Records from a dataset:
Start of Block
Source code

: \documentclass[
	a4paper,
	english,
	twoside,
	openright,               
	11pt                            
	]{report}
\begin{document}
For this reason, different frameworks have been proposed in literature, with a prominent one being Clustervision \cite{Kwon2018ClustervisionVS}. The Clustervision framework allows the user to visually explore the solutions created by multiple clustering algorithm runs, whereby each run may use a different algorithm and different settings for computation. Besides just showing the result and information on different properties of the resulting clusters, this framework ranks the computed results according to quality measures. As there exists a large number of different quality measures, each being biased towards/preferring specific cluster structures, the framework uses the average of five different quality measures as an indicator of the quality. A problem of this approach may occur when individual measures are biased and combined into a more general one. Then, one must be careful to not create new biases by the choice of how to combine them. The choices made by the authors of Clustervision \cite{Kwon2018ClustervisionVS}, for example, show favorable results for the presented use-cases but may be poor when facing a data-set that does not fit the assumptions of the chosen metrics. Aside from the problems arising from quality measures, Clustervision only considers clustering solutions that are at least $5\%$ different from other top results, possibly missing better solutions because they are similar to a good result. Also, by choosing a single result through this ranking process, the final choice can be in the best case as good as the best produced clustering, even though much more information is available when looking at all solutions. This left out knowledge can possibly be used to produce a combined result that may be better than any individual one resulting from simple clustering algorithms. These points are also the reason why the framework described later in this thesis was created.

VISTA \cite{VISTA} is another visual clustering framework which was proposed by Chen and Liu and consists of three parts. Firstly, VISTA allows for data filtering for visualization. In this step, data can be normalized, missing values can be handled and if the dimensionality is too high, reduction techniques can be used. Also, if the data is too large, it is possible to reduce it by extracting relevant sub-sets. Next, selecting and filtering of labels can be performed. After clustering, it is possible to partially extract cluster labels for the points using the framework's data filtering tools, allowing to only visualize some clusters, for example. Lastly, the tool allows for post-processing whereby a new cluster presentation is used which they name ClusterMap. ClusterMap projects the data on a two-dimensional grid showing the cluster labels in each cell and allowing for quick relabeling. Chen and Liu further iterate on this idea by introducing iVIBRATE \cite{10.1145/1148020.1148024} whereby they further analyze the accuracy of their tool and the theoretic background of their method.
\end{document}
End of Block
Write the entries out again exactly.

=== OUTPUT FOR THIS EXERCISE ===
Source code

: \documentclass[
	a4paper,
	english,
	twoside,
	openright,               
	11pt                            
	]{report}
\begin{document}
For this reason, different frameworks have been proposed in literature, with a prominent one being Clustervision \cite{Kwon2018ClustervisionVS}. The Clustervision framework allows the user to visually explore the solutions created by multiple clustering algorithm runs, whereby each run may use a different algorithm and different settings for computation. Besides just showing the result and information on different properties of the resulting clusters, this framework ranks the computed results according to quality measures. As there exists a large number of different quality measures, each being biased towards/preferring specific cluster structures, the framework uses the average of five different quality measures as an indicator of the quality. A problem of this approach may occur when individual measures are biased and combined into a more general one. Then, one must be careful to not create new biases by the choice of how to combine them. The choices made by the authors of Clustervision \cite{Kwon2018ClustervisionVS}, for example, show favorable results for the presented use-cases but may be poor when facing a data-set that does not fit the assumptions of the chosen metrics. Aside from the problems arising from quality measures, Clustervision only considers clustering solutions that are at least $5\%$ different from other top results, possibly missing better solutions because they are similar to a good result. Also, by choosing a single result through this ranking process, the final choice can be in the best case as good as the best produced clustering, even though much more information is available when looking at all solutions. This left out knowledge can possibly be used to produce a combined result that may be better than any individual one resulting from simple clustering algorithms. These points are also the reason why the framework described later in this thesis was created.

VISTA \cite{VISTA} is another visual clustering framework which was proposed by Chen and Liu and consists of three parts. Firstly, VISTA allows for data filtering for visualization. In this step, data can be normalized, missing values can be handled and if the dimensionality is too high, reduction techniques can be used. Also, if the data is too large, it is possible to reduce it by extracting relevant sub-sets. Next, selecting and filtering of labels can be performed. After clustering, it is possible to partially extract cluster labels for the points using the framework's data filtering tools, allowing to only visualize some clusters, for example. Lastly, the tool allows for post-processing whereby a new cluster presentation is used which they name ClusterMap. ClusterMap projects the data on a two-dimensional grid showing the cluster labels in each cell and allowing for quick relabeling. Chen and Liu further iterate on this idea by introducing iVIBRATE \cite{10.1145/1148020.1148024} whereby they further analyze the accuracy of their tool and the theoretic background of their method.
\end{document}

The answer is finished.